A Cuneiform Tablet Is Rare Evidence of Babylonian Presence in Samaria

While the Hebrew Bible and other ancient texts document the fall of the kingdom of Judah to the Babylonians in 597 BCE, much less is known about the fate of the northern part of the Land of Israel. A newly discovered inscription sheds light on the question, as Rachel Bernstein writes:

The cuneiform tablet documenting a slave sale refers to a pym weight, a polished stone weighing about one quarter of an ounce. Since these stones were in common use in biblical Israel but not in ancient Mesopotamia, [the two scholars who analyzed the artifact] concluded that the text was written in the Levant, and reflected a business transaction regarding movable property, namely slaves, in the biblical kingdom of Israel.

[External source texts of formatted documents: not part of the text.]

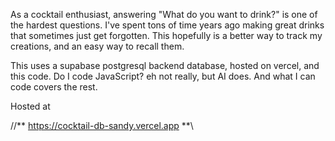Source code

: As a cocktail enthusiast, answering "What do you want to drink?" is one of the hardest questions. 
I've spent tons of time years ago making great drinks that sometimes just get forgotten. This hopefully is a better way to track my creations, and an easy way to recall them.

This uses a supabase postgresql backend database, hosted on vercel, and this code.
Do I code JavaScript? eh not really, but AI does. And what I can code covers the rest.

Hosted at 

//** https://cocktail-db-sandy.vercel.app **\\
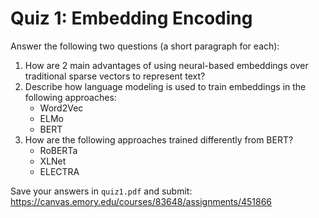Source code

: # Quiz 1: Embedding Encoding

Answer the following two questions (a short paragraph for each):

1. How are 2 main advantages of using neural-based embeddings over traditional sparse vectors to represent text?
1. Describe how language modeling is used to train embeddings in the following approaches:
   * Word2Vec
   * ELMo
   * BERT
1. How are the following approaches trained differently from BERT?
   * RoBERTa
   * XLNet
   * ELECTRA

Save your answers in `quiz1.pdf` and submit: https://canvas.emory.edu/courses/83648/assignments/451866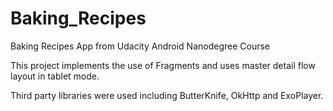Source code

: # Baking_Recipes
Baking Recipes App from Udacity Android Nanodegree Course

This project implements the use of Fragments and uses master detail flow layout in tablet mode.

Third party libraries were used including ButterKnife, OkHttp and ExoPlayer.
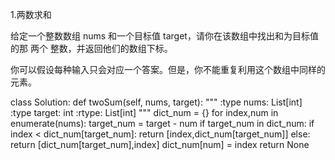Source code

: 1.两数求和

给定一个整数数组 nums 和一个目标值 target，请你在该数组中找出和为目标值的那 两个 整数，并返回他们的数组下标。

你可以假设每种输入只会对应一个答案。但是，你不能重复利用这个数组中同样的元素。

class Solution:
    def twoSum(self, nums, target):
        """
        :type nums: List[int]
        :type target: int
        :rtype: List[int]
        """
        dict_num = {}
        for index,num in enumerate(nums):
            target_num = target - num
            if target_num in dict_num:
                if index < dict_num[target_num]:
                    return [index,dict_num[target_num]]
                else:
                    return [dict_num[target_num],index]
            dict_num[num] = index
        return None
        
        
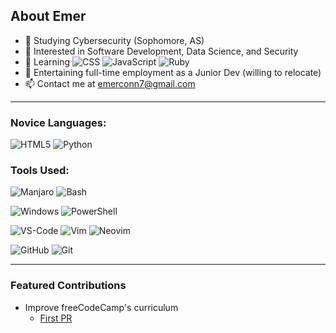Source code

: ## About Emer

- 🔭 Studying Cybersecurity (Sophomore, AS)
- 👀 Interested in Software Development, Data Science, and Security
- 🌱 Learning ![CSS](https://img.shields.io/badge/-CSS3-000000?style=flat&logo=CSS3&logoColor=2965f1) ![JavaScript](https://img.shields.io/badge/-JavaScript-000000?style=flat&logo=javascript&logoColor=f7ff1e) ![Ruby](https://img.shields.io/badge/-Ruby-000000?style=flat&logo=Ruby&logoColor=a91401)
- 💼 Entertaining full-time employment as a Junior Dev (willing to relocate)
- 📫 Contact me at emerconn7@gmail.com

---

### Novice Languages:

![HTML5](https://img.shields.io/badge/-HTML5-000000?style=flat&logo=HTML5&logoColor=e34f26)
![Python](https://img.shields.io/badge/-Python-000000?style=flat&logo=Python&logoColor=3776ab)

### Tools Used:

![Manjaro](https://img.shields.io/badge/-Manjaro-000000?style=flat&logo=Manjaro&logoColor=35bf5c)
![Bash](https://img.shields.io/badge/-Bash-000000?style=flat&logo=GNU-Bash&logoColor=4eaa25)

![Windows](https://img.shields.io/badge/-Windows-000000?style=flat&logo=Windows&logoColor=0078d6)
![PowerShell](https://img.shields.io/badge/-PowerShell-000000?style=flat&logo=PowerShell&logoColor=5391fe)

![VS-Code](https://img.shields.io/badge/-VS%20Code-000000?style=flat&logo=Visual-Studio-Code&logoColor=007aCC)
![Vim](https://img.shields.io/badge/-Vim-000000?style=flat&logo=Vim&logoColor=019733)
![Neovim](https://img.shields.io/badge/-Neovim-000000?style=flat&logo=Neovim&logoColor=57a143)


![GitHub](https://img.shields.io/badge/-GitHub-000000?style=flat&logo=GitHub&logoColor=ffffff)
![Git](https://img.shields.io/badge/-Git-000000?style=flat&logo=Git&logoColor=f05032)

---

### Featured Contributions

- Improve freeCodeCamp's curriculum
  - [First PR](https://github.com/freeCodeCamp/freeCodeCamp/pull/41422)
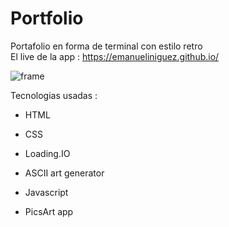 # Portfolio 

Portafolio en forma de terminal con estilo retro   
El live de la app : https://emanueliniguez.github.io/  

![frame](https://github.com/EmanuelIniguez/emanuelIniguez.github.io/assets/84642858/4bed2372-b60b-4805-9b9b-33f38e060984)







Tecnologias usadas : 

- HTML
 
- CSS

- Loading.IO

- ASCII art generator 

- Javascript

- PicsArt app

That kingdom—one of two successor states to the united kingdom of Israel [that had been ruled by David and Solomon]—was founded around 930 BCE. The “northern kingdom,” also called the kingdom of Samaria to differentiate it from the southern kingdom of Judah based in Jerusalem, fell to the Assyrians . . . in 722 BCE.

While the presence of Babylonians in the region has been assumed by many scholars, archaeological evidence attesting to their presence has remained scant. . . . [M]uch of the population of the northern kingdom was deported by Assyria and a new population sent to replace the so-called Ten Lost Tribes.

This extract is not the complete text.